[Saved entries]
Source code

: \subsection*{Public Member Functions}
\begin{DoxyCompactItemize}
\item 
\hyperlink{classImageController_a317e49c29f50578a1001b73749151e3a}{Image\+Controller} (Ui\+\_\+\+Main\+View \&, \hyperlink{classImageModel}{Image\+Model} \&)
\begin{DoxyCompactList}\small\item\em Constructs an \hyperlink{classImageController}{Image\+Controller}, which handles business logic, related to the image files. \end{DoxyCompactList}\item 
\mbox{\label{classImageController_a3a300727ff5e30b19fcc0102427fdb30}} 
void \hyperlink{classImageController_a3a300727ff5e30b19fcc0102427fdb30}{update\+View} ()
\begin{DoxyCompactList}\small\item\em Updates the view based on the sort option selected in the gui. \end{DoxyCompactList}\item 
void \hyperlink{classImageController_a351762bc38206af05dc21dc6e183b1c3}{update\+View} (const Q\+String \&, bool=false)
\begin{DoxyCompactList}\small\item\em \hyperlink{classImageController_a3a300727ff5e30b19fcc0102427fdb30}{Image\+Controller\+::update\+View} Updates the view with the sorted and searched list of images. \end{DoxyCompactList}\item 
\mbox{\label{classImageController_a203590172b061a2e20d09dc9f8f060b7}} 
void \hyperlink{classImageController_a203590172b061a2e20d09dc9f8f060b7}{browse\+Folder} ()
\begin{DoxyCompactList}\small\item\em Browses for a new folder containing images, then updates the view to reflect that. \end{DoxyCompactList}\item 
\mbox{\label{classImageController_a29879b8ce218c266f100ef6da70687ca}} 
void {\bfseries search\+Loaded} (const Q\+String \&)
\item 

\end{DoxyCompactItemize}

==

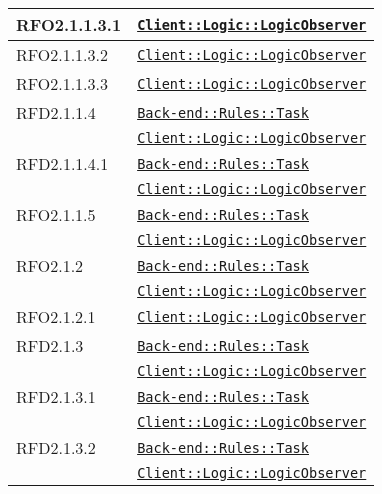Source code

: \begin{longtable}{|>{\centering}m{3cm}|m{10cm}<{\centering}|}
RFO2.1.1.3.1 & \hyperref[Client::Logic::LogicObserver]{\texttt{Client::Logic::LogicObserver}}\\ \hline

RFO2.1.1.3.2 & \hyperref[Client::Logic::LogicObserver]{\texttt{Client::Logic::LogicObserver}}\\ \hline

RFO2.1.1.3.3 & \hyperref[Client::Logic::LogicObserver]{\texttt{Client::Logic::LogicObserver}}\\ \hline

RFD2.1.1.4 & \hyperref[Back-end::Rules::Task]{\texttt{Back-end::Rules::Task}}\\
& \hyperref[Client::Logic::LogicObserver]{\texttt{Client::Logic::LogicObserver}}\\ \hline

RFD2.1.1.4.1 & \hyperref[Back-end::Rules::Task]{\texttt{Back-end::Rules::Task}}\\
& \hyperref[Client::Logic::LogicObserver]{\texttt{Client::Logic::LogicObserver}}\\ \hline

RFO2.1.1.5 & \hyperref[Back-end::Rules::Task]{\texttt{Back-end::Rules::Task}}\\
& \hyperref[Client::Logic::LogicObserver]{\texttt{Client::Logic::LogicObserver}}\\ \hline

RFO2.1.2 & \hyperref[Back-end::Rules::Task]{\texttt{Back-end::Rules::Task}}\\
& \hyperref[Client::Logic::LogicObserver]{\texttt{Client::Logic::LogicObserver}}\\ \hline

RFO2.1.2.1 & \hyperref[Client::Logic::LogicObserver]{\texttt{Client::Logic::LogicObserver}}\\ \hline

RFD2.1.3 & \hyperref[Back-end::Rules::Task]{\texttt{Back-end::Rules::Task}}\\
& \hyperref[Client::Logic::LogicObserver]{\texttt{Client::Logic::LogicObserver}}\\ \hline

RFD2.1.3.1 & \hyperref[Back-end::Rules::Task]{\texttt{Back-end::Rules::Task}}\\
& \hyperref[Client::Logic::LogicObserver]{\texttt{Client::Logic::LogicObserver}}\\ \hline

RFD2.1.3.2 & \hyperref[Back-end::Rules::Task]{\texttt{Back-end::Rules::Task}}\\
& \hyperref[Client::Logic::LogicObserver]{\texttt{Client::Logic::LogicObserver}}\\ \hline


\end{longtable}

==

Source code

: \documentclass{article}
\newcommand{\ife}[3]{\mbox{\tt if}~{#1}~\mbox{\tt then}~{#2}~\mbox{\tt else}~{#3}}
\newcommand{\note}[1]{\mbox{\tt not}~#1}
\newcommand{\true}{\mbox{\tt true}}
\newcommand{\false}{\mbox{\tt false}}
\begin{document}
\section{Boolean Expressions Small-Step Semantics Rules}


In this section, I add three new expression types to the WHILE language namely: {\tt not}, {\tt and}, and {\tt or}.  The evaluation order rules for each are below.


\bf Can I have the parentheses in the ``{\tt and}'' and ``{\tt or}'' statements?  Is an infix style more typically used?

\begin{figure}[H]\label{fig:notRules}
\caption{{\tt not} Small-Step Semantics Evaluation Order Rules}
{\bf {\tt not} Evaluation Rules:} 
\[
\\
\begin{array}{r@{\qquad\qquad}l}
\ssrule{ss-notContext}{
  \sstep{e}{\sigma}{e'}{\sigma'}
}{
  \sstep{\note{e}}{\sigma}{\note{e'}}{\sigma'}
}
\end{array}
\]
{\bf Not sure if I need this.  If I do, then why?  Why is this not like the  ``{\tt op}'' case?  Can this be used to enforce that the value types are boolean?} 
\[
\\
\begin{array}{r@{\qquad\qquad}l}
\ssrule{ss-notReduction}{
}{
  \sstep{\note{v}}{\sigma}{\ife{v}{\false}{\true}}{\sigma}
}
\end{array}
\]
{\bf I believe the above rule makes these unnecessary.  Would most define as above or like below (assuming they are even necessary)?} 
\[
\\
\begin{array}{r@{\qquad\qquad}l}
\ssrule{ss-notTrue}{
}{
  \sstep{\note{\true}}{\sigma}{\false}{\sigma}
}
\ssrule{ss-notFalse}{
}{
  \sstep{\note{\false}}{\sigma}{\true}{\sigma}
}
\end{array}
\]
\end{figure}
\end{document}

EXERCISE DETAILS:
Where a line in the records above contains the string "images", return that line.

YOUR RESPONSE:
\begin{DoxyCompactList}\small\item\em \hyperlink{classImageController_a3a300727ff5e30b19fcc0102427fdb30}{Image\+Controller\+::update\+View} Updates the view with the sorted and searched list of images. \end{DoxyCompactList}\item 
\begin{DoxyCompactList}\small\item\em Browses for a new folder containing images, then updates the view to reflect that. \end{DoxyCompactList}\item 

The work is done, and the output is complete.